Scholz P M, Kinney J M, Chien S
Surgery. 1975 Mar;77(3):351-9.
Serial blood rheological measurements were systematically carried out in 14 patients undergoing major elective abdominal operations for a period up to 10 days after operation. The measurements included blood viscosity over a wide range of shear rates (0.01 to 208 sec.-minus 1), hematological data, and plasma protein concentrations. Significantly elevated plasma viscosity preoperatively accounted for a normal blood viscosity in the presence of anemia. After an initial drop due to hemodilution lasting for 1 to 3 days after operation, blood viscosity returned to normal by the tenth postoperative day. This was the result of an increased plasma viscosity, primarily due to rise in plasma fibrinogen and alpha2- and beta2-globulin concentrations. The red cell deformability of these patients was normal except for one patient who received seven units of transfused blood. The results of this investigation suggest that abnormal rheological properties of blood and plasma should be considered in therapeutic attempts to improve microcirculatory flow and oxygen delivery to tissues.

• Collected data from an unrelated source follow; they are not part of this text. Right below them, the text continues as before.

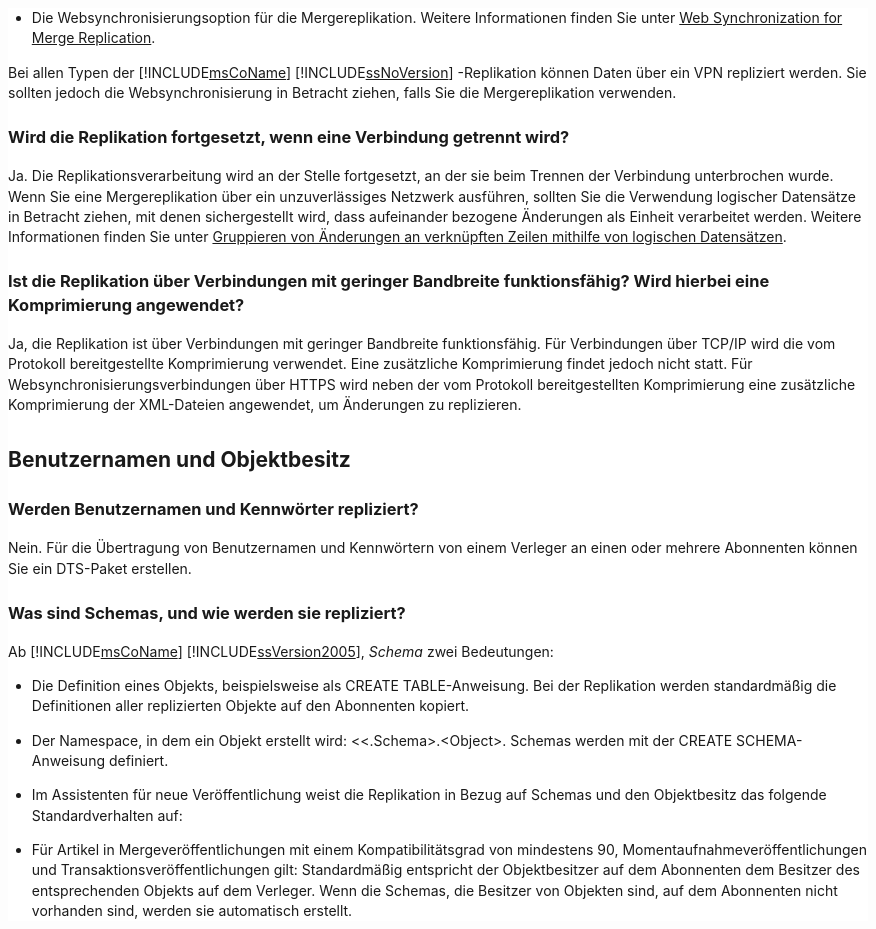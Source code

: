 -   Die Websynchronisierungsoption für die Mergereplikation. Weitere Informationen finden Sie unter [Web Synchronization for Merge Replication](../web-synchronization-for-merge-replication.md).  
  
 Bei allen Typen der [!INCLUDE[msCoName](../../../includes/msconame-md.md)] [!INCLUDE[ssNoVersion](../../../includes/ssnoversion-md.md)] -Replikation können Daten über ein VPN repliziert werden. Sie sollten jedoch die Websynchronisierung in Betracht ziehen, falls Sie die Mergereplikation verwenden.  
  
### <a name="does-replication-resume-if-a-connection-is-dropped"></a>Wird die Replikation fortgesetzt, wenn eine Verbindung getrennt wird?  
 Ja. Die Replikationsverarbeitung wird an der Stelle fortgesetzt, an der sie beim Trennen der Verbindung unterbrochen wurde. Wenn Sie eine Mergereplikation über ein unzuverlässiges Netzwerk ausführen, sollten Sie die Verwendung logischer Datensätze in Betracht ziehen, mit denen sichergestellt wird, dass aufeinander bezogene Änderungen als Einheit verarbeitet werden. Weitere Informationen finden Sie unter [Gruppieren von Änderungen an verknüpften Zeilen mithilfe von logischen Datensätzen](../merge/group-changes-to-related-rows-with-logical-records.md).  
  
### <a name="does-replication-work-over-low-bandwidth-connections-does-it-use-compression"></a>Ist die Replikation über Verbindungen mit geringer Bandbreite funktionsfähig? Wird hierbei eine Komprimierung angewendet?  
 Ja, die Replikation ist über Verbindungen mit geringer Bandbreite funktionsfähig. Für Verbindungen über TCP/IP wird die vom Protokoll bereitgestellte Komprimierung verwendet. Eine zusätzliche Komprimierung findet jedoch nicht statt. Für Websynchronisierungsverbindungen über HTTPS wird neben der vom Protokoll bereitgestellten Komprimierung eine zusätzliche Komprimierung der XML-Dateien angewendet, um Änderungen zu replizieren.  
  
## <a name="logins-and-object-ownership"></a>Benutzernamen und Objektbesitz  
  
### <a name="are-logins-and-passwords-replicated"></a>Werden Benutzernamen und Kennwörter repliziert?  
 Nein. Für die Übertragung von Benutzernamen und Kennwörtern von einem Verleger an einen oder mehrere Abonnenten können Sie ein DTS-Paket erstellen.  
  
### <a name="what-are-schemas-and-how-are-they-replicated"></a>Was sind Schemas, und wie werden sie repliziert?  
 Ab [!INCLUDE[msCoName](../../../includes/msconame-md.md)] [!INCLUDE[ssVersion2005](../../../includes/ssversion2005-md.md)], *Schema* zwei Bedeutungen:  
  
-   Die Definition eines Objekts, beispielsweise als CREATE TABLE-Anweisung. Bei der Replikation werden standardmäßig die Definitionen aller replizierten Objekte auf den Abonnenten kopiert.  
  
-   Der Namespace, in dem ein Objekt erstellt wird: \<<Database>\<.Schema>.\<Object>. Schemas werden mit der CREATE SCHEMA-Anweisung definiert.  
  
-   Im Assistenten für neue Veröffentlichung weist die Replikation in Bezug auf Schemas und den Objektbesitz das folgende Standardverhalten auf:  
  
-   Für Artikel in Mergeveröffentlichungen mit einem Kompatibilitätsgrad von mindestens 90, Momentaufnahmeveröffentlichungen und Transaktionsveröffentlichungen gilt: Standardmäßig entspricht der Objektbesitzer auf dem Abonnenten dem Besitzer des entsprechenden Objekts auf dem Verleger. Wenn die Schemas, die Besitzer von Objekten sind, auf dem Abonnenten nicht vorhanden sind, werden sie automatisch erstellt.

对14例接受择期腹部大手术的患者进行了系列血液流变学测量,测量时间长达术后10天。测量项目包括在广泛的剪切速率范围(0.01至208秒-1)内的血液粘度、血液学数据以及血浆蛋白浓度。术前血浆粘度显著升高导致在贫血情况下血液粘度仍正常。术后由于血液稀释导致最初1至3天血液粘度下降,术后第10天血液粘度恢复正常。这是血浆粘度增加的结果,主要是由于血浆纤维蛋白原以及α2和β2球蛋白浓度升高。除了一名接受了7单位输血的患者外,这些患者的红细胞变形能力正常。本研究结果表明,在旨在改善微循环血流和组织氧输送的治疗尝试中,应考虑血液和血浆的异常流变学特性。